Record excerpts:
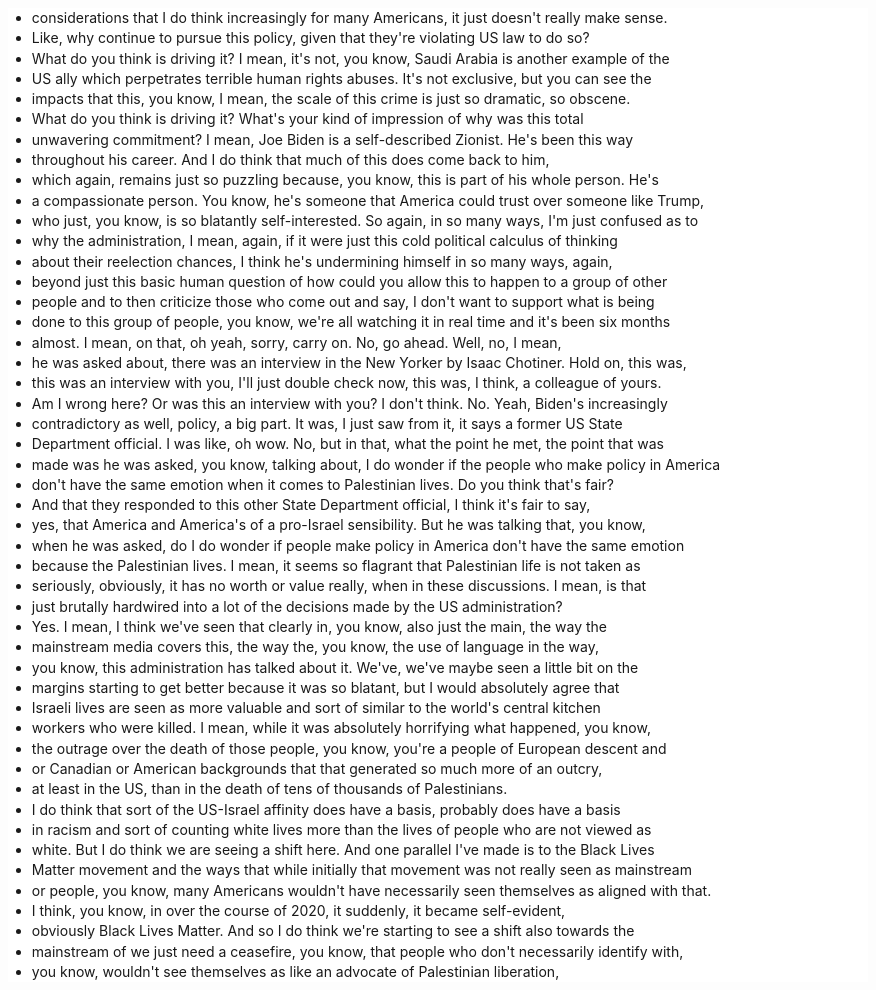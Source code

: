 *  considerations that I do think increasingly for many Americans, it just doesn't really make sense.
*  Like, why continue to pursue this policy, given that they're violating US law to do so?
*  What do you think is driving it? I mean, it's not, you know, Saudi Arabia is another example of the
*  US ally which perpetrates terrible human rights abuses. It's not exclusive, but you can see the
*  impacts that this, you know, I mean, the scale of this crime is just so dramatic, so obscene.
*  What do you think is driving it? What's your kind of impression of why was this total
*  unwavering commitment? I mean, Joe Biden is a self-described Zionist. He's been this way
*  throughout his career. And I do think that much of this does come back to him,
*  which again, remains just so puzzling because, you know, this is part of his whole person. He's
*  a compassionate person. You know, he's someone that America could trust over someone like Trump,
*  who just, you know, is so blatantly self-interested. So again, in so many ways, I'm just confused as to
*  why the administration, I mean, again, if it were just this cold political calculus of thinking
*  about their reelection chances, I think he's undermining himself in so many ways, again,
*  beyond just this basic human question of how could you allow this to happen to a group of other
*  people and to then criticize those who come out and say, I don't want to support what is being
*  done to this group of people, you know, we're all watching it in real time and it's been six months
*  almost. I mean, on that, oh yeah, sorry, carry on. No, go ahead. Well, no, I mean,
*  he was asked about, there was an interview in the New Yorker by Isaac Chotiner. Hold on, this was,
*  this was an interview with you, I'll just double check now, this was, I think, a colleague of yours.
*  Am I wrong here? Or was this an interview with you? I don't think. No. Yeah, Biden's increasingly
*  contradictory as well, policy, a big part. It was, I just saw from it, it says a former US State
*  Department official. I was like, oh wow. No, but in that, what the point he met, the point that was
*  made was he was asked, you know, talking about, I do wonder if the people who make policy in America
*  don't have the same emotion when it comes to Palestinian lives. Do you think that's fair?
*  And that they responded to this other State Department official, I think it's fair to say,
*  yes, that America and America's of a pro-Israel sensibility. But he was talking that, you know,
*  when he was asked, do I do wonder if people make policy in America don't have the same emotion
*  because the Palestinian lives. I mean, it seems so flagrant that Palestinian life is not taken as
*  seriously, obviously, it has no worth or value really, when in these discussions. I mean, is that
*  just brutally hardwired into a lot of the decisions made by the US administration?
*  Yes. I mean, I think we've seen that clearly in, you know, also just the main, the way the
*  mainstream media covers this, the way the, you know, the use of language in the way,
*  you know, this administration has talked about it. We've, we've maybe seen a little bit on the
*  margins starting to get better because it was so blatant, but I would absolutely agree that
*  Israeli lives are seen as more valuable and sort of similar to the world's central kitchen
*  workers who were killed. I mean, while it was absolutely horrifying what happened, you know,
*  the outrage over the death of those people, you know, you're a people of European descent and
*  or Canadian or American backgrounds that that generated so much more of an outcry,
*  at least in the US, than in the death of tens of thousands of Palestinians.
*  I do think that sort of the US-Israel affinity does have a basis, probably does have a basis
*  in racism and sort of counting white lives more than the lives of people who are not viewed as
*  white. But I do think we are seeing a shift here. And one parallel I've made is to the Black Lives
*  Matter movement and the ways that while initially that movement was not really seen as mainstream
*  or people, you know, many Americans wouldn't have necessarily seen themselves as aligned with that.
*  I think, you know, in over the course of 2020, it suddenly, it became self-evident,
*  obviously Black Lives Matter. And so I do think we're starting to see a shift also towards the
*  mainstream of we just need a ceasefire, you know, that people who don't necessarily identify with,
*  you know, wouldn't see themselves as like an advocate of Palestinian liberation,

What this task involves:
In the listing above, start at the line with "been six months", go on through the line with "former US State", and copy each of those lines exactly; leave out all the rest.

Written response:
*  done to this group of people, you know, we're all watching it in real time and it's been six months
*  almost. I mean, on that, oh yeah, sorry, carry on. No, go ahead. Well, no, I mean,
*  he was asked about, there was an interview in the New Yorker by Isaac Chotiner. Hold on, this was,
*  this was an interview with you, I'll just double check now, this was, I think, a colleague of yours.
*  Am I wrong here? Or was this an interview with you? I don't think. No. Yeah, Biden's increasingly
*  contradictory as well, policy, a big part. It was, I just saw from it, it says a former US State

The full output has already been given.